Addressing information overload in scholarly literature

Blog post by Christine Ferguson and Martin Fenner

Information overload is the difficulty in understanding an issue and effectively making decisions when one has too much information about that issue, and is generally associated with the excessive quantity of daily information. – Wikipedia [1]

Information overload is a common problem, and it is an old problem. It is not a problem of the internet age, and it is not specific to scholarly literature, but the growth of preprints in the last five years presents us with a proximal example of the challenge.

We want to tackle this information overload problem and have some ideas on how to do this – presented at the end of this post. Are you willing to help? This post tells some of the back story of how preprints solve part of the problem – speedy access to academic information – yet add to the growing information that we need to filter to find results that we can build on. It is written to inspire the problem solvers in our community to step forward and help us to realise some practical solutions.
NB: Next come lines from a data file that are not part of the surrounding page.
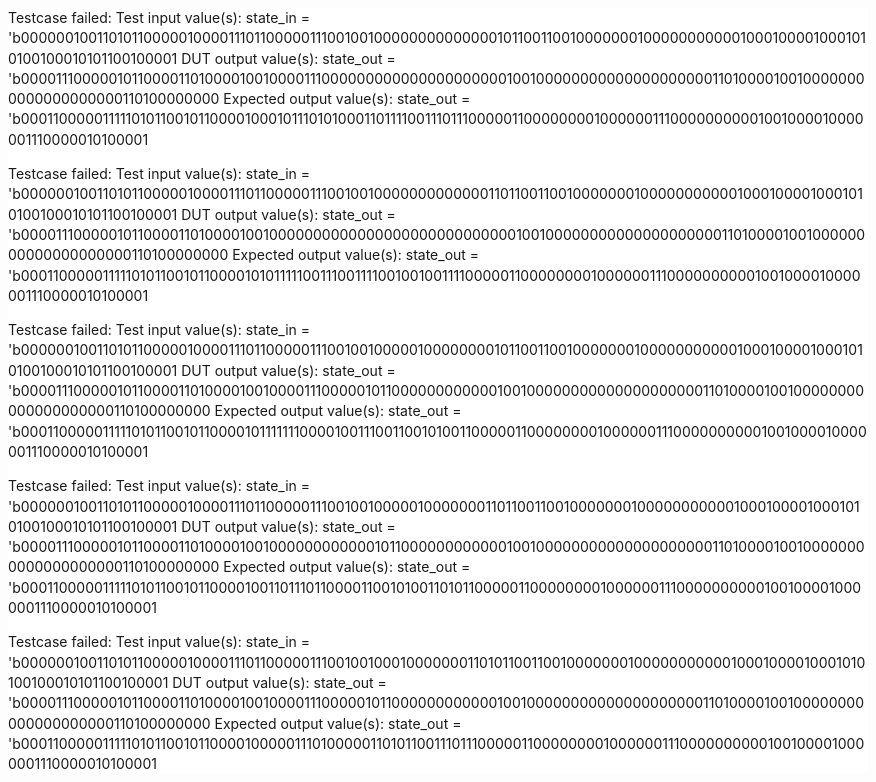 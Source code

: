 Testcase failed:
Test input value(s):
state_in = 'b00000010011010110000010000111011000001110010010000000000000010110011001000000010000000000010001000010001010100100010101100100001
DUT output value(s):
state_out = 'b00001110000010110000110100001001000011100000000000000000000010010000000000000000000011010000100100000000000000000000110100000000
Expected output value(s):
state_out = 'b00011000001111101011001011000010001011101010001101111001110111000001100000000100000011100000000001001000010000001110000010100001

Testcase failed:
Test input value(s):
state_in = 'b00000010011010110000010000111011000001110010010000000000000110110011001000000010000000000010001000010001010100100010101100100001
DUT output value(s):
state_out = 'b00001110000010110000110100001001000000000000000000000000000010010000000000000000000011010000100100000000000000000000110100000000
Expected output value(s):
state_out = 'b00011000001111101011001011000010101111100111001111001001001111000001100000000100000011100000000001001000010000001110000010100001

Testcase failed:
Test input value(s):
state_in = 'b00000010011010110000010000111011000001110010010000010000000010110011001000000010000000000010001000010001010100100010101100100001
DUT output value(s):
state_out = 'b00001110000010110000110100001001000011100000101100000000000010010000000000000000000011010000100100000000000000000000110100000000
Expected output value(s):
state_out = 'b00011000001111101011001011000010111111100001001110011001010011000001100000000100000011100000000001001000010000001110000010100001

Testcase failed:
Test input value(s):
state_in = 'b00000010011010110000010000111011000001110010010000010000000110110011001000000010000000000010001000010001010100100010101100100001
DUT output value(s):
state_out = 'b00001110000010110000110100001001000000000000101100000000000010010000000000000000000011010000100100000000000000000000110100000000
Expected output value(s):
state_out = 'b00011000001111101011001011000010011011101100001100101001101011000001100000000100000011100000000001001000010000001110000010100001

Testcase failed:
Test input value(s):
state_in = 'b00000010011010110000010000111011000001110010010001000000011010110011001000000010000000000010001000010001010100100010101100100001
DUT output value(s):
state_out = 'b00001110000010110000110100001001000011100000101100000000000010010000000000000000000011010000100100000000000000000000110100000000
Expected output value(s):
state_out = 'b00011000001111101011001011000010000011101000001101011001110111000001100000000100000011100000000001001000010000001110000010100001
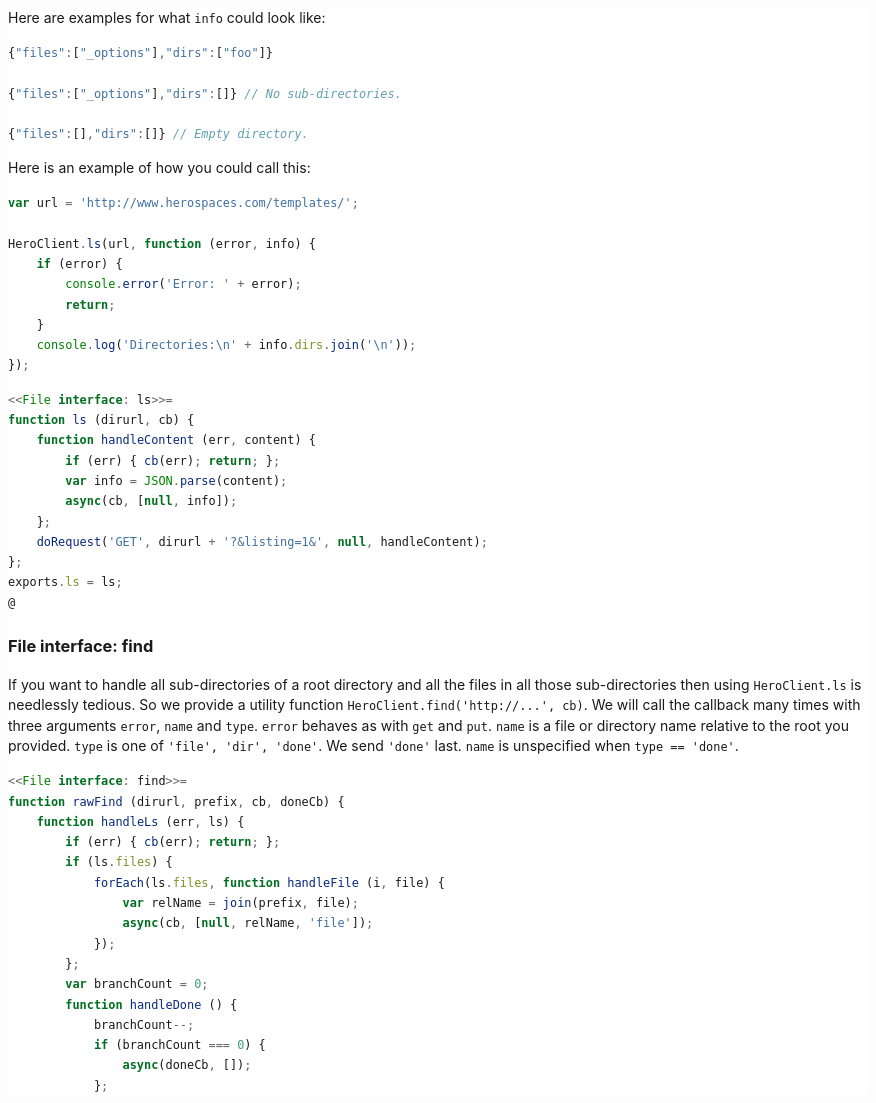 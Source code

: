 Here are examples for what `info` could look like:

```js
{"files":["_options"],"dirs":["foo"]}

{"files":["_options"],"dirs":[]} // No sub-directories.

{"files":[],"dirs":[]} // Empty directory.
```

Here is an example of how you could call this:

```js
var url = 'http://www.herospaces.com/templates/';

HeroClient.ls(url, function (error, info) {
    if (error) {
        console.error('Error: ' + error);
        return;
    }
    console.log('Directories:\n' + info.dirs.join('\n'));
});
```


```js
<<File interface: ls>>=
function ls (dirurl, cb) {
    function handleContent (err, content) {
        if (err) { cb(err); return; };
        var info = JSON.parse(content);
        async(cb, [null, info]);
    };
    doRequest('GET', dirurl + '?&listing=1&', null, handleContent);
};
exports.ls = ls;
@
```


### File interface: find

If you want to handle all sub-directories of a root directory and all
the files in all those sub-directories then using `HeroClient.ls` is
needlessly tedious. So we provide a utility function
`HeroClient.find('http://...', cb)`. We will call the callback many
times with three arguments `error`, `name` and `type`. `error` behaves
as with `get` and `put`. `name` is a file or directory name relative to
the root you provided. `type` is one of `'file', 'dir', 'done'`. We send
`'done'` last. `name` is unspecified when `type == 'done'`.


```js
<<File interface: find>>=
function rawFind (dirurl, prefix, cb, doneCb) {
    function handleLs (err, ls) {
        if (err) { cb(err); return; };
        if (ls.files) {
            forEach(ls.files, function handleFile (i, file) {
                var relName = join(prefix, file);
                async(cb, [null, relName, 'file']);
            });
        };
        var branchCount = 0;
        function handleDone () {
            branchCount--;
            if (branchCount === 0) {
                async(doneCb, []);
            };
``` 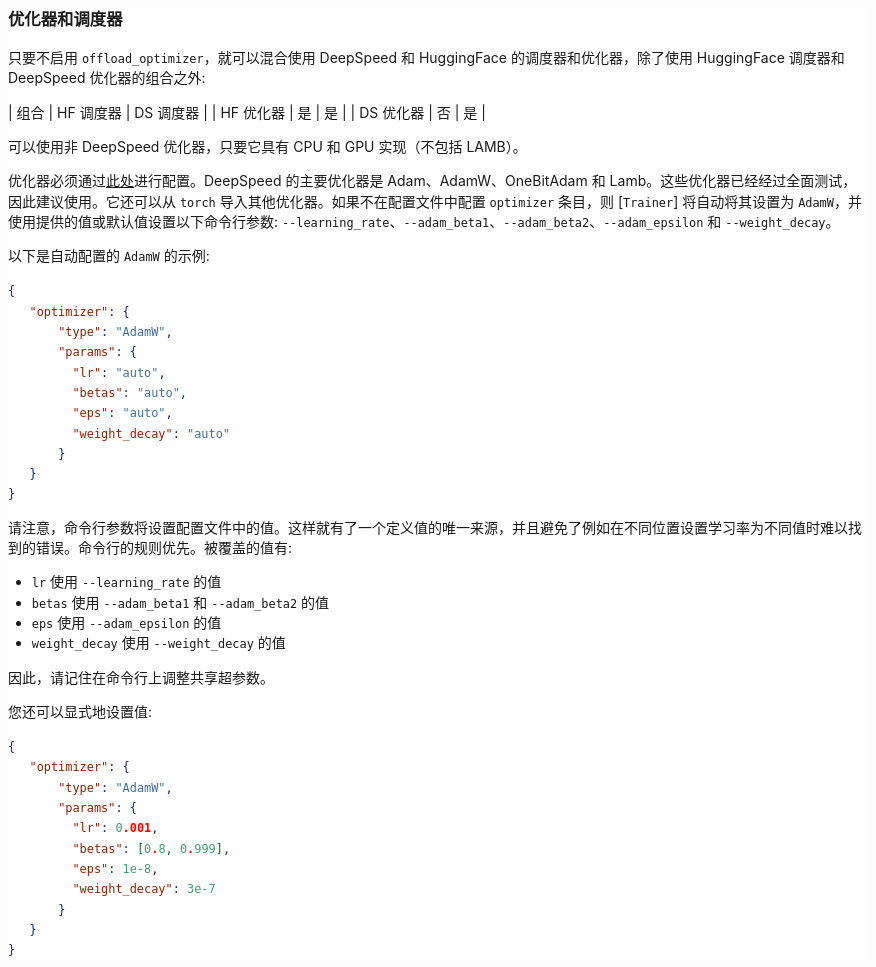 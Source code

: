 ### 优化器和调度器

只要不启用 `offload_optimizer`，就可以混合使用 DeepSpeed 和 HuggingFace 的调度器和优化器，除了使用 HuggingFace 调度器和 DeepSpeed 优化器的组合之外:

| 组合       | HF 调度器 | DS 调度器 |
| HF 优化器 | 是          | 是          |
| DS 优化器 | 否           | 是          |

可以使用非 DeepSpeed 优化器，只要它具有 CPU 和 GPU 实现（不包括 LAMB）。

优化器必须通过[此处](https://www.deepspeed.ai/docs/config-json/#optimizer-parameters)进行配置。DeepSpeed 的主要优化器是 Adam、AdamW、OneBitAdam 和 Lamb。这些优化器已经经过全面测试，因此建议使用。它还可以从 `torch` 导入其他优化器。如果不在配置文件中配置 `optimizer` 条目，则 [`Trainer`] 将自动将其设置为 `AdamW`，并使用提供的值或默认值设置以下命令行参数: `--learning_rate`、`--adam_beta1`、`--adam_beta2`、`--adam_epsilon` 和 `--weight_decay`。

以下是自动配置的 `AdamW` 的示例:

```json
{
   "optimizer": {
       "type": "AdamW",
       "params": {
         "lr": "auto",
         "betas": "auto",
         "eps": "auto",
         "weight_decay": "auto"
       }
   }
}
```

请注意，命令行参数将设置配置文件中的值。这样就有了一个定义值的唯一来源，并且避免了例如在不同位置设置学习率为不同值时难以找到的错误。命令行的规则优先。被覆盖的值有:

- `lr` 使用 `--learning_rate` 的值
- `betas` 使用 `--adam_beta1` 和 `--adam_beta2` 的值
- `eps` 使用 `--adam_epsilon` 的值
- `weight_decay` 使用 `--weight_decay` 的值

因此，请记住在命令行上调整共享超参数。

您还可以显式地设置值:

```json
{
   "optimizer": {
       "type": "AdamW",
       "params": {
         "lr": 0.001,
         "betas": [0.8, 0.999],
         "eps": 1e-8,
         "weight_decay": 3e-7
       }
   }
}
```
Using journals to find relevant information

In a classic presentation in 2008 [2], the writer Clay Shirky argued that while information overload might be a problem as old as the 15th century when the printing press was invented by Gutenberg, the rise of the internet for the first time had radically changed how we address this problem. Publishing used to be expensive, complicated and therefore risky, and this was addressed by only publishing content that was selected by the publisher to be “worth publishing”. Scientific publishing worked – and still works – in similar ways. One important change occurred with the dramatic growth of scientific publishing after World War II, when filtering by staff editors became unsustainable, and external peer review by academic experts slowly became the norm from the 1960s to the 1990s (e.g. Nature in 1973 and The Lancet in 1976) [3].

Clay Shirky coined the phrase “It’s Not Information Overload. It’s Filter Failure” in his 2008 presentation and made the point that publishing in the internet age has become so cheap that publication no longer needs to be the critical filtering step, rather that filtering can happen after publication. We can see this pattern in many mainstream industries, from movies to online shopping, with organizations such as Netflix and Amazon [4] investing heavily in recommender systems that substantially contribute to their revenues.

Cameron Neylon applied these considerations to scholarly communication and found the scholarly communication community at an early stage in the transition to “publish first, filter later” [5]. Ten years later his findings for the most part still hold true, as scholarly discovery services still for the most part focus on publications that have gone through a “filter” step by a scholarly publisher.

Preprints: an alternative to the ‘journal as a filter’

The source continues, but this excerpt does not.